He’s also reluctant to describe his work.

“It feels really corny trying to describe [my] painting. It sounds like I’m taking myself too seriously.”

The name A.B. Grizzwald is one he came up with on his own, two weeks before the group art show, and now he calls it “stupid.” Nonetheless, he’s sticking with it. The 26-year-old’s giant dark-rimmed eyeglasses, black skinny jeans, and sparse moustache make for a complete surface package. If I saw him working the cash register in his green Whole Foods apron, I’d probably guess he’s an artist. But he won’t call himself one.

“I don’t like calling myself an artist because it seems like an injustice to people I know [whose] art is their life. It’s everything they do.”

We both eye Neko on the other side of the room, who stands back from a large painting laid across a tabletop. Neko squints, steps forward again, and dips his brush in the can of white paint held in his left hand. He stoops over and resumes painting in short strokes.

Grizzwald turns back to me. He admits that although there is a part of him that “always feels the need to be creating,” he rarely paints unless he has a deadline looming. Last week, he painted the four pieces for the Bedouin Vintage show in two days. He finished at 4:00 a.m. the day of the show. But then last night, as most nights, he watched television instead of painting before he went to sleep. He calls himself “lazy” and says he spreads himself too thin, what with school full time (at City College, for psychology and sociology) and full-time work as a Whole Foods cashier (for $13-something an hour).

“I thought about going to art school, but the art world seems kind of really bourgeoisie, a disgusting business-related place.”

What about Neko, I ask. Isn’t Neko the art world?

“Yeah, Neko’s the art world,” Grizzwald says with a sheepish, I’m-full-of-hot-air tone to his voice.

Neko, still stooped over the painting, laughs.

“But we’re different people,” Grizzwald says. “I don’t know if I’m tough enough to deal with that kind of atmosphere, the business-related side, rubbing elbows and stuff. There are so many awesome people that sometimes I just feel like giving up.”

Although he says it sounds “corny,” he admits that his fear was once instigated while watching the audition episodes of American Idol. “Watching these people that were terrible and had no idea that they were terrible, I thought, ‘What if I’m one of those people and I have no idea?’”

I ask Neko what he thinks. He stands up straight and says, “I think [Grizzwald] talks himself down. He’s a lot bigger than he thinks he is.”

Bigger, how?

“People appreciate his work,” Neko says. “He’s extremely modest.”

It turns out that Grizzwald’s negative self-talk is a little more than modesty. Years ago, he started out as a graffiti artist. In 2004, he was arrested; a week or so later, the police raided his house.

“They blocked off our street and had my mom and aunt at gunpoint. There weren’t any drugs in the house. They might have found a butter knife,” he says bitterly. “They treat graffiti like it’s a violent crime and me as if I was dangerous.

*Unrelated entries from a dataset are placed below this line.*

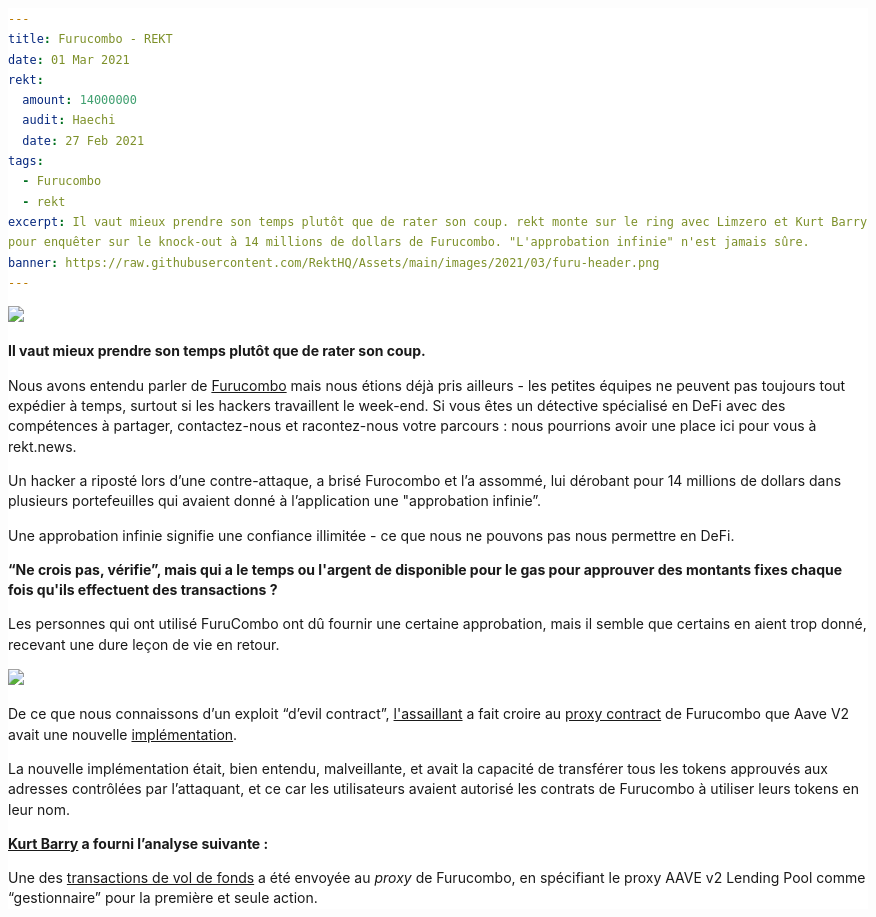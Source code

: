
 ```yaml
---
title: Furucombo - REKT
date: 01 Mar 2021
rekt: 
  amount: 14000000
  audit: Haechi
  date: 27 Feb 2021
tags:
  - Furucombo
  - rekt
excerpt: Il vaut mieux prendre son temps plutôt que de rater son coup. rekt monte sur le ring avec Limzero et Kurt Barry pour enquêter sur le knock-out à 14 millions de dollars de Furucombo. "L'approbation infinie" n'est jamais sûre.
banner: https://raw.githubusercontent.com/RektHQ/Assets/main/images/2021/03/furu-header.png
---
```

![](https://raw.githubusercontent.com/RektHQ/Assets/main/images/2021/03/furu-header.png)

**Il vaut mieux prendre son temps plutôt que de rater son coup.** 

Nous avons entendu parler de [Furucombo](https://twitter.com/furucombo/status/1365743632460910593?s=20) mais nous étions déjà pris ailleurs - les petites équipes ne peuvent pas toujours tout expédier à temps, surtout si les hackers travaillent le week-end. Si vous êtes un détective spécialisé en DeFi avec des compétences à partager, contactez-nous et racontez-nous votre parcours : nous pourrions avoir une place ici pour vous à rekt.news.

Un hacker a riposté lors d’une contre-attaque, a brisé Furocombo et l’a assommé, lui dérobant pour 14 millions de dollars dans plusieurs portefeuilles qui avaient donné à l’application une "approbation infinie”.

Une approbation infinie signifie une confiance illimitée - ce que nous ne pouvons pas nous permettre en DeFi.

**“Ne crois pas, vérifie”, mais qui a le temps ou l'argent de disponible pour le gas pour approuver des montants fixes chaque fois qu'ils effectuent des transactions ?**

Les personnes qui ont utilisé FuruCombo ont dû fournir une certaine approbation, mais il semble que certains en aient trop donné, recevant une dure leçon de vie en retour. 

![](https://raw.githubusercontent.com/RektHQ/Assets/main/images/2021/03/furu-linebreak.png)

De ce que nous connaissons d’un exploit “d’evil contract”, [l'assaillant](https://etherscan.io/address/0xb624E2b10b84a41687caeC94BDd484E48d76B212) a fait croire au [proxy contract](https://etherscan.io/address/0x17e8Ca1b4798B97602895f63206afCd1Fc90Ca5f) de Furucombo que Aave V2 avait une nouvelle [implémentation](https://etherscan.io/address/0x86765dde9304bea32f65330d266155c4fa0c4f04).

La nouvelle implémentation était, bien entendu, malveillante, et avait la capacité de transférer tous les tokens approuvés aux adresses contrôlées par l’attaquant, et ce car les utilisateurs avaient autorisé les contrats de Furucombo à utiliser leurs tokens en leur nom.

**[Kurt Barry](https://twitter.com/Kurt_M_Barry/status/1365876788757471234?s=20) a fourni l’analyse suivante :**

Une des [transactions de vol de fonds](https://etherscan.io/tx/0x5af11a27e98a167b61b01fea093cf612d5ec76c20fd2032f2d1aa49c8b1ee529) a été envoyée au _proxy_ de Furucombo, en spécifiant le proxy AAVE v2 Lending Pool comme “gestionnaire” pour la première et seule action.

I weigh, like, 145 pounds.”

He holds his cup close to his chest with both hands. His lanky body curves inward, as if to absorb the warmth of the coffee. He follows with his eyes as Neko carries the painting outside. A moment later, we hear the sound of Neko shaking a can of spray paint. Then the whishy sound of the spray.

Soon after the raid, Grizzwald quit doing graffiti (“I just didn’t mentally have what it took anymore”) and took up painting.

“It’s about taking pride in something I’ve created with my hands. It’s a little hard finding things you can take pride in. I mean, I don’t take pride in my cashiering skills at an organic grocery store.”

He doesn’t have the option to choose art as a lifestyle.

“There’s a lot of risks involved in [living the life of an artist]. It’s not the safest bet. I have a mom who’s financially dependent on me, and my brother. Not that money is everything, but if I had to choose following a dream or making sure that my mom has food and shelter, I’m going to choose food and shelter.”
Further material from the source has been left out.